Cela dit, il est utile de réfléchir aux étapes juridiques et aux implications politiques d’une éventuelle adhésion du Canada aux États-Unis.

Le Canada étant une monarchie constitutionnelle, il devrait devenir une république pour rejoindre les États-Unis. Bien que cela ne soit pas impossible, ce ne serait pas facile. Modifier la Constitution canadienne nécessite le consentement unanime des provinces. À quand remonte la dernière fois où les dix provinces se sont entendues sur un même sujet ?

Qu’en est-il des Premières Nations ?

Il existe 634 gouvernements des Premières Nations, chacun ayant sa propre relation avec le Canada ou la Couronne. L’un des mandats du ministère des Relations Couronne-Autochtones et des Affaires du Nord est de reconnaître et de mettre en œuvre « les traités conclus entre la Couronne et les peuples autochtones ».

Il est difficile d’imaginer que les peuples autochtones renoncent à leurs droits issus des traités. De même, il est peu probable que les États-Unis négocient de nouveaux traités avec 634 Premières Nations.

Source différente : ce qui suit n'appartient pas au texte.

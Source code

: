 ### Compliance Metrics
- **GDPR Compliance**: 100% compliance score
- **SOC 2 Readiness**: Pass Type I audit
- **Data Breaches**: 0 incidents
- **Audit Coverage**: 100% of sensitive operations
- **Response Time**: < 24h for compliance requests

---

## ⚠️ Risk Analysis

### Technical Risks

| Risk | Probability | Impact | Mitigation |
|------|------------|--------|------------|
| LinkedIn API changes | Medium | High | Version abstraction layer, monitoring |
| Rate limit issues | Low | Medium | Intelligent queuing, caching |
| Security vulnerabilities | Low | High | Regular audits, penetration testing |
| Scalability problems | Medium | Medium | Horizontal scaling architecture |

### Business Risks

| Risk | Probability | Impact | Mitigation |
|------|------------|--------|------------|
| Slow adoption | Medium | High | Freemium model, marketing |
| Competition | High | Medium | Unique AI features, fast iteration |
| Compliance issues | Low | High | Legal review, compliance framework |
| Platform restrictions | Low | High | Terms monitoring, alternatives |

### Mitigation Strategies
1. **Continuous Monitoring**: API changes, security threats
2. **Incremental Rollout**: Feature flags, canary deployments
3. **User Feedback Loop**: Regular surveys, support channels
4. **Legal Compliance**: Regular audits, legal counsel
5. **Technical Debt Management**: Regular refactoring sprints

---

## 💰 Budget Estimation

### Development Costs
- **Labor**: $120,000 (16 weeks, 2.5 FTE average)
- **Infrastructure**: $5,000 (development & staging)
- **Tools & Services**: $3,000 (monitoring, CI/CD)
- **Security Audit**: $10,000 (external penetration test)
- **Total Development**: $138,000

De son côté, le Québec ne voudrait jamais renoncer à l’autonomie qu’il détient en tant que province. Même si un accord était trouvé avec les autres provinces, ce qui semble peu probable, les Québécois seraient probablement plus enclins à se séparer du Canada qu’à rejoindre les États-Unis. Et qui pourrait leur en vouloir ?

Bien sûr, cela suppose que les législateurs américains, et surtout ceux du Parti républicain, soient favorables à l’idée d’un 51e État. Ce n’est pas le cas, et ce, pour les mêmes raisons qu’ils s’opposent à l’admission de Porto Rico et du district fédéral de Washington.

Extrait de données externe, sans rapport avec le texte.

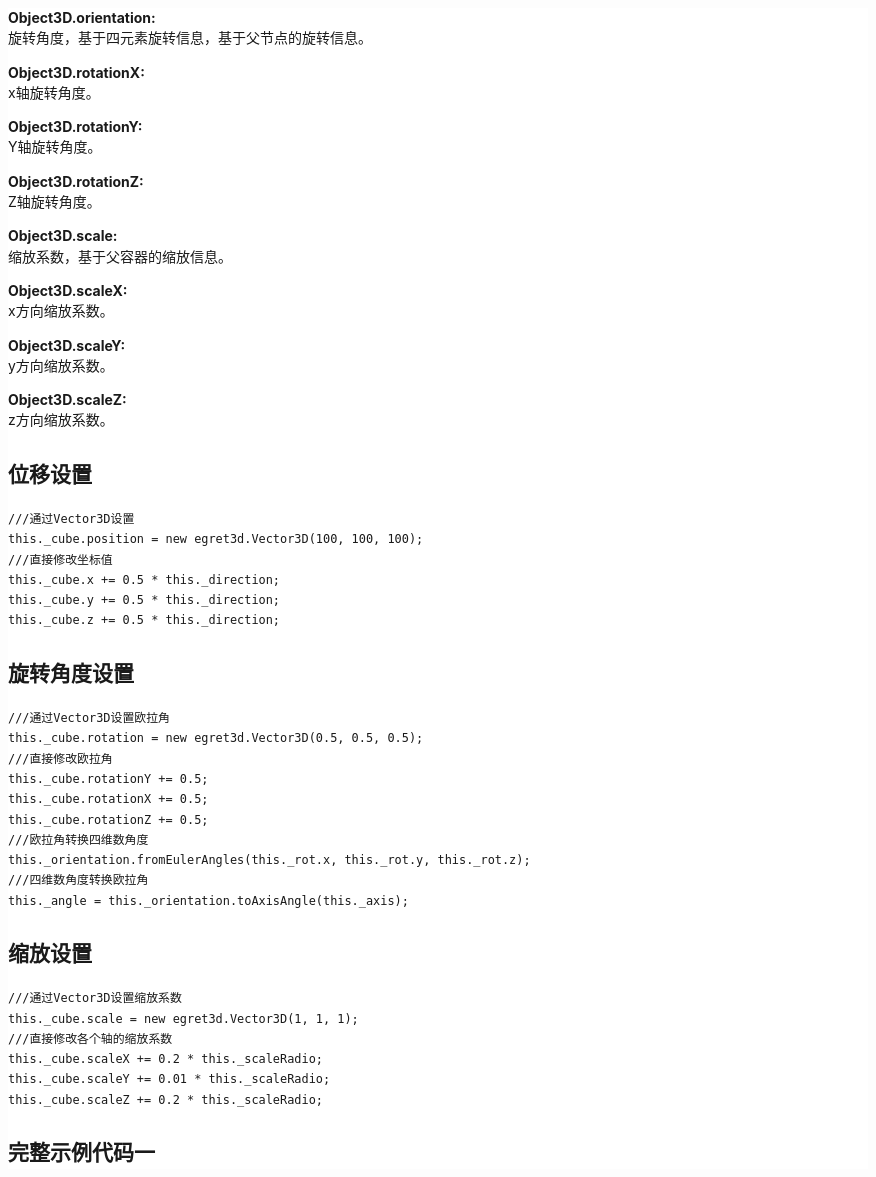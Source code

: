 **Object3D.orientation:**  
	旋转角度，基于四元素旋转信息，基于父节点的旋转信息。    

**Object3D.rotationX:**  
	x轴旋转角度。    

**Object3D.rotationY:**  
	Y轴旋转角度。   

**Object3D.rotationZ:**  
	Z轴旋转角度。   

**Object3D.scale:**  
	缩放系数，基于父容器的缩放信息。 

**Object3D.scaleX:**  
	x方向缩放系数。 

**Object3D.scaleY:**  
	y方向缩放系数。 

**Object3D.scaleZ:**  
	z方向缩放系数。 

## 位移设置 ##
	///通过Vector3D设置  
	this._cube.position = new egret3d.Vector3D(100, 100, 100);  
	///直接修改坐标值  
	this._cube.x += 0.5 * this._direction;  
	this._cube.y += 0.5 * this._direction;  
	this._cube.z += 0.5 * this._direction;  

## 旋转角度设置 ##
	///通过Vector3D设置欧拉角  
	this._cube.rotation = new egret3d.Vector3D(0.5, 0.5, 0.5);  
	///直接修改欧拉角  
	this._cube.rotationY += 0.5;  
	this._cube.rotationX += 0.5;  
	this._cube.rotationZ += 0.5;  
	///欧拉角转换四维数角度  
	this._orientation.fromEulerAngles(this._rot.x, this._rot.y, this._rot.z);  
	///四维数角度转换欧拉角  
    this._angle = this._orientation.toAxisAngle(this._axis);  

## 缩放设置 ##
	///通过Vector3D设置缩放系数  
	this._cube.scale = new egret3d.Vector3D(1, 1, 1);  
	///直接修改各个轴的缩放系数  
	this._cube.scaleX += 0.2 * this._scaleRadio;  
	this._cube.scaleY += 0.01 * this._scaleRadio;  
	this._cube.scaleZ += 0.2 * this._scaleRadio;  

## 完整示例代码一 ##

Chaque État dispose de deux sénateurs. Il est fort probable que les deux sénateurs canadiens seraient démocrates, ou issus d’un autre parti allié des Démocrates. Le Parti républicain ne voudrait pas risquer de devenir une minorité dans un Sénat aussi divisé.

Lorsque Hawaï est devenu le 50e État, en 1959, il y a eu de nombreux débats, notamment dans le « Jim Crow South » – le Sud des États-Unis sous le régime de la ségrégation. Le sénateur du Mississippi, Jim Crow, affirmait que l’admission d’Hawaï signifierait « deux voix pour la médecine socialisée, deux voix pour la nationalisation de l’industrie, deux voix contre toute ségrégation raciale et deux voix contre le Sud sur toutes les questions sociales ».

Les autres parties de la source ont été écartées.